Your copy should match the entries exactly, except that it holds no pictures.

*ENTRIES SUPPLIED:*
--
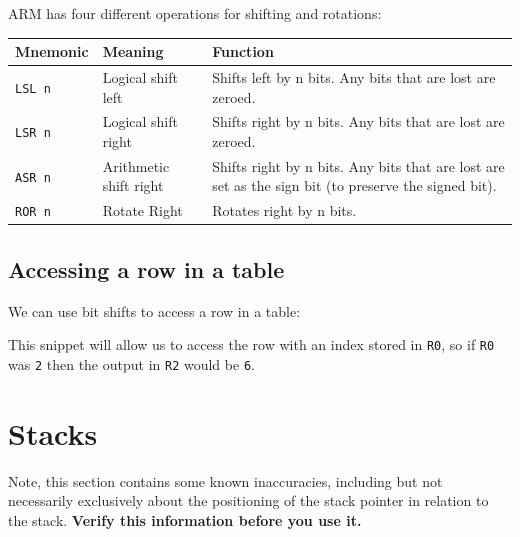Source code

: ARM has four different operations for shifting and rotations:

\begin{center}
	\begin{tabularx}{\textwidth}{|l|X|X|}
		\hline
		{\bf Mnemonic} & {\bf Meaning} & {\bf Function}\\ \hline

		{\tt LSL n} & Logical shift left & Shifts left by n bits. Any bits that
		are lost are zeroed.\\ \hline

		{\tt LSR n} & Logical shift right &  Shifts right by n bits. Any bits
		that are lost are zeroed.\\ \hline

		{\tt ASR n} & Arithmetic shift right & Shifts right by n bits. Any bits
		that are lost are set as the sign bit (to preserve the signed bit).\\
		\hline

		{\tt ROR n} & Rotate Right & Rotates right by n bits.\\ \hline
	\end{tabularx}
\end{center}

\subsection{Accessing a row in a table}

We can use bit shifts to access a row in a table:


This snippet will allow us to access the row with an index stored in {\tt R0},
so if {\tt R0} was {\tt 2} then the output in {\tt R2} would be {\tt 6}.

\section{Stacks}

{\footnotesize Note, this section contains some known inaccuracies, including but not
necessarily exclusively about the positioning of the stack pointer in relation
to the stack. {\bf Verify this information before you use it.}}


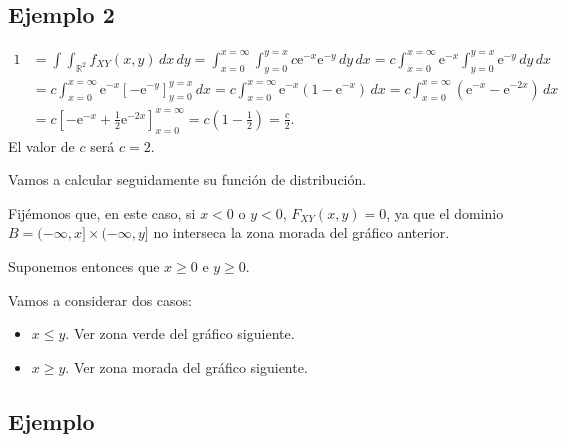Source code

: \documentclass[]{book}
\begin{document}
\hypertarget{ejemplo-2-2}{%
\subsection{Ejemplo 2}\label{ejemplo-2-2}}

\[
\begin{array}{rl}
1 & =\int\int_{\mathbb{R}^2}f_{XY}(x,y)\, dx\, dy=\int_{x=0}^{x=\infty}\int_{y=0}^{y=x} c \mathrm{e}^{-x}\mathrm{e}^{-y} \, dy\, dx =c \int_{x=0}^{x=\infty}\mathrm{e}^{-x}\int_{y=0}^{y=x}\mathrm{e}^{-y}\, dy\, dx \\ & =
c \int_{x=0}^{x=\infty}\mathrm{e}^{-x}\left[-\mathrm{e}^{-y}\right]_{y=0}^{y=x}\, dx = c \int_{x=0}^{x=\infty}\mathrm{e}^{-x}\left(1-\mathrm{e}^{-x}\right)\, dx =c \int_{x=0}^{x=\infty}\left(\mathrm{e}^{-x}-\mathrm{e}^{-2x}\right)\, dx \\ & = c \left[-\mathrm{e}^{-x}+\frac{1}{2}\mathrm{e}^{-2x}\right]_{x=0}^{x=\infty} = c\left(1-\frac{1}{2}\right)=\frac{c}{2}.
\end{array}
\]
El valor de \(c\) será \(c=2\).

Vamos a calcular seguidamente su función de distribución.

Fijémonos que, en este caso, si \(x<0\) o \(y<0\), \(F_{XY}(x,y)=0\), ya que el dominio \(B=(-\infty,x]\times (-\infty,y]\) no interseca la zona morada del gráfico anterior.

Suponemos entonces que \(x\geq 0\) e \(y\geq 0\).

Vamos a considerar dos casos:

\begin{itemize}
\item
  \(x\leq y\). Ver zona verde del gráfico siguiente.
\item
  \(x\geq y\). Ver zona morada del gráfico siguiente.
\end{itemize}

\hypertarget{ejemplo-52}{%
\subsection{Ejemplo}\label{ejemplo-52}}
\end{document}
--
*COMPLETED TASK:*
Source code

: ARM has four different operations for shifting and rotations:

\begin{center}
	\begin{tabularx}{\textwidth}{|l|X|X|}
		\hline
		{\bf Mnemonic} & {\bf Meaning} & {\bf Function}\\ \hline

		{\tt LSL n} & Logical shift left & Shifts left by n bits. Any bits that
		are lost are zeroed.\\ \hline

		{\tt LSR n} & Logical shift right &  Shifts right by n bits. Any bits
		that are lost are zeroed.\\ \hline

		{\tt ASR n} & Arithmetic shift right & Shifts right by n bits. Any bits
		that are lost are set as the sign bit (to preserve the signed bit).\\
		\hline

		{\tt ROR n} & Rotate Right & Rotates right by n bits.\\ \hline
	\end{tabularx}
\end{center}

\subsection{Accessing a row in a table}

We can use bit shifts to access a row in a table:


This snippet will allow us to access the row with an index stored in {\tt R0},
so if {\tt R0} was {\tt 2} then the output in {\tt R2} would be {\tt 6}.

\section{Stacks}

{\footnotesize Note, this section contains some known inaccuracies, including but not
necessarily exclusively about the positioning of the stack pointer in relation
to the stack. {\bf Verify this information before you use it.}}


Source code

: \documentclass[]{book}
\begin{document}
\hypertarget{ejemplo-2-2}{%
\subsection{Ejemplo 2}\label{ejemplo-2-2}}

\[
\begin{array}{rl}
1 & =\int\int_{\mathbb{R}^2}f_{XY}(x,y)\, dx\, dy=\int_{x=0}^{x=\infty}\int_{y=0}^{y=x} c \mathrm{e}^{-x}\mathrm{e}^{-y} \, dy\, dx =c \int_{x=0}^{x=\infty}\mathrm{e}^{-x}\int_{y=0}^{y=x}\mathrm{e}^{-y}\, dy\, dx \\ & =
c \int_{x=0}^{x=\infty}\mathrm{e}^{-x}\left[-\mathrm{e}^{-y}\right]_{y=0}^{y=x}\, dx = c \int_{x=0}^{x=\infty}\mathrm{e}^{-x}\left(1-\mathrm{e}^{-x}\right)\, dx =c \int_{x=0}^{x=\infty}\left(\mathrm{e}^{-x}-\mathrm{e}^{-2x}\right)\, dx \\ & = c \left[-\mathrm{e}^{-x}+\frac{1}{2}\mathrm{e}^{-2x}\right]_{x=0}^{x=\infty} = c\left(1-\frac{1}{2}\right)=\frac{c}{2}.
\end{array}
\]
El valor de \(c\) será \(c=2\).

Vamos a calcular seguidamente su función de distribución.

Fijémonos que, en este caso, si \(x<0\) o \(y<0\), \(F_{XY}(x,y)=0\), ya que el dominio \(B=(-\infty,x]\times (-\infty,y]\) no interseca la zona morada del gráfico anterior.

Suponemos entonces que \(x\geq 0\) e \(y\geq 0\).

Vamos a considerar dos casos:

\begin{itemize}
\item
  \(x\leq y\). Ver zona verde del gráfico siguiente.
\item
  \(x\geq y\). Ver zona morada del gráfico siguiente.
\end{itemize}

\hypertarget{ejemplo-52}{%
\subsection{Ejemplo}\label{ejemplo-52}}
\end{document}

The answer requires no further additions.